MulmoClaude v0.3.0 をリリースしました
いよいよ npx mulmoclaude のワンコマンド起動を含む v0.3.0 を公開しました。
リリースノートの詳細はこちらをご覧ください。
npx mulmoclaude — 3 行で MulmoClaude が立ち上がる
これまでの「git clone → yarn install → yarn dev」の 3 ステップが、次の 2 行で終わるようになりました:
npm install -g @anthropic-ai/claude-code && claude auth login
npx mulmoclaude
起動すると自動でブラウザが開き、サーバの準備ができた瞬間にチャット画面に入れます。ポート 3001 が他のプロセスに使われていた場合は、自動的に次の空きポートへフォールバックするので、他の開発ツールと同時に走らせてもぶつかりません。
明示的に --port 3099 を指定した場合は、そのポートが使われていればハードエラーで終わります(ユーザの選択を尊重)。--port 引数には NaN や範囲外の値・小数はバリデーションで弾かれます。
MulmoBridge Relay — 自宅 PC を外の世界につなぐ
自宅 PC で動く MulmoClaude を、Slack・LINE・Telegram などのプラットフォームから呼び出すための Relay サーバ を Cloudflare Workers 上に立てられるようになりました。

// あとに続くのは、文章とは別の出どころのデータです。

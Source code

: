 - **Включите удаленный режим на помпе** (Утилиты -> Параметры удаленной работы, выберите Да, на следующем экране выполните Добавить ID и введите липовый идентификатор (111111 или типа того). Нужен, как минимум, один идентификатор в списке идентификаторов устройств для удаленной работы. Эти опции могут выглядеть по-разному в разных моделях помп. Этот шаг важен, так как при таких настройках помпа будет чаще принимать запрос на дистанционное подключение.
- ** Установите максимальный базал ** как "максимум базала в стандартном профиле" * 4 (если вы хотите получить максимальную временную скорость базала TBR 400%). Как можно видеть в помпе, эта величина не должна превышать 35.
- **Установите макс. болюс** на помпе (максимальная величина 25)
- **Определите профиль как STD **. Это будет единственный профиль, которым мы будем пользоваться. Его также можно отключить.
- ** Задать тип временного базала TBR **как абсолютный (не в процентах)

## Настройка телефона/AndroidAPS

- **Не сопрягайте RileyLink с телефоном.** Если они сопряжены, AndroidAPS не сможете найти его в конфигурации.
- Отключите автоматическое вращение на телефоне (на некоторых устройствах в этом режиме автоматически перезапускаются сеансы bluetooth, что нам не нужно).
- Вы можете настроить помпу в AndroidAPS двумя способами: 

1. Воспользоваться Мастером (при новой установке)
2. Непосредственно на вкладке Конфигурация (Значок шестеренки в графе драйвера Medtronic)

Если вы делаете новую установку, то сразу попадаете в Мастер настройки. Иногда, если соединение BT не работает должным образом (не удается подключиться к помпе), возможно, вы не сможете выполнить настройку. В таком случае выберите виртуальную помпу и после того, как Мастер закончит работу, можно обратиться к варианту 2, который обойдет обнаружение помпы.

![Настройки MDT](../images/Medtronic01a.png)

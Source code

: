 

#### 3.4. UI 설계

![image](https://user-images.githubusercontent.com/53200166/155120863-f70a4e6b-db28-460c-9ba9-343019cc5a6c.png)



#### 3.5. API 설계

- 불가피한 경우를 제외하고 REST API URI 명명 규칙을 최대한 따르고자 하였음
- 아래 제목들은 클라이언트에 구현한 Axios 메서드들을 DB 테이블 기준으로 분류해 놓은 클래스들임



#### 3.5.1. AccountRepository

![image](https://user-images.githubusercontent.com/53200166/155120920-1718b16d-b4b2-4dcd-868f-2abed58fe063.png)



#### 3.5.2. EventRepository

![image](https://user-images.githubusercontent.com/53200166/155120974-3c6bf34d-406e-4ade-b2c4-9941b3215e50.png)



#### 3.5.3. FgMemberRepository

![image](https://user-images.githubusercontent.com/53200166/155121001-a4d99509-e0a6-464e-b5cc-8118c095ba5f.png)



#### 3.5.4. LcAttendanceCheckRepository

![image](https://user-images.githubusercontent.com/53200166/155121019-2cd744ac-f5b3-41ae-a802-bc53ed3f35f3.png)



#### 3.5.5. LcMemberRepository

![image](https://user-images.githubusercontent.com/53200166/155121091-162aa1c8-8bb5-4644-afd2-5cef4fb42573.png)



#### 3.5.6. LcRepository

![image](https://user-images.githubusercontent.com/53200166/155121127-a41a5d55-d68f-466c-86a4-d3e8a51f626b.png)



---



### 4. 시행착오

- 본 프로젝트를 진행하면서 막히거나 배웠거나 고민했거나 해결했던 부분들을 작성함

- Webhook を受け取る公開 URL を Cloudflare が提供
- Durable Object にセッション状態を永続化
- 自宅 PC の MulmoClaude は WebSocket で Relay に接続し、メッセージをストリーム受信
セットアップは /setup-relay スキルに全部入っていて、対話形式で必要な値を聞きながら進められます。
ブリッジ経由でも 会話履歴を切り替えられる
Slack や Telegram 側で、次のコマンドが使えるようになりました:
/sessions— サーバ上の全セッション一覧を表示(200 件までページング対応)/switch <session-id>— 別のセッションに切り替え/history— 今のセッションの履歴を確認
これで「家で話しかけた続きを、外で Slack から続ける」「昨日 Telegram で頼んだ調査の続きを、今日 LINE で受け取る」といった使い方が自然にできます。
セッションの「出どころ」を表示
全てのセッションが次の 4 種類のいずれかにタグ付けされるようになりました:
- human — 自分がチャットから手動で始めたもの
- scheduler — スケジューラーが自動で走らせたもの
- skill — スキルから呼び出されたもの
- bridge — Slack / LINE 等のブリッジ経由で始まったもの
履歴ビューに origin アイコンが表示され、フィルタで絞り込めます。スケジューラーの結果とブリッジ経由の会話がごちゃ混ぜになりません。
便利機能まとめて
- 動的ファビコン — ブラウザタブのファビコンがエージェントの状態(待機 / 実行中 / 完了 / エラー)を色で表現
- ロゴがヘッダー左上に登場 — どこのタブか一目でわかる
- キャンバスのタイムスタンプ — ツール結果に実行時刻が表示(今日なら時分のみ、それ以前なら日付込み)
- arXiv 自動発見 — あなたの関心(wiki 内のトピック、memory.md 等)をもとに arXiv の新着論文を自動発見
- ニュース通知 + コンシェルジュプロンプト — 登録したソースから注目記事を自動的にピックアップ
対話的セットアップウィザード
自動化タスクの設定を、対話形式で作れるようになりました:
/setup-wizardスキル — 「毎朝 8 時にニュースを」「特定 GitHub リポジトリの新 issue を通知」といった自動化を、質問に答えるだけで構築- 内部では
manageScheduler/manageSkills/manageSourceの MCP ツールを呼び出して、対応する設定ファイルを生成
技術的な知識がなくても、自動化の恩恵を受けられる入口になります。
これで到達した地点
v0.3.0 で MulmoClaude は「自宅 PC で動かし続けて、どこからでもアクセスできる、自動で回り続ける AI アシスタント」の形を一通り揃えました。次の週は、使い勝手の粗取りと、ユーザの手元の環境(ブラウザ言語・タイムゾーン)への自動対応がテーマになっていきます。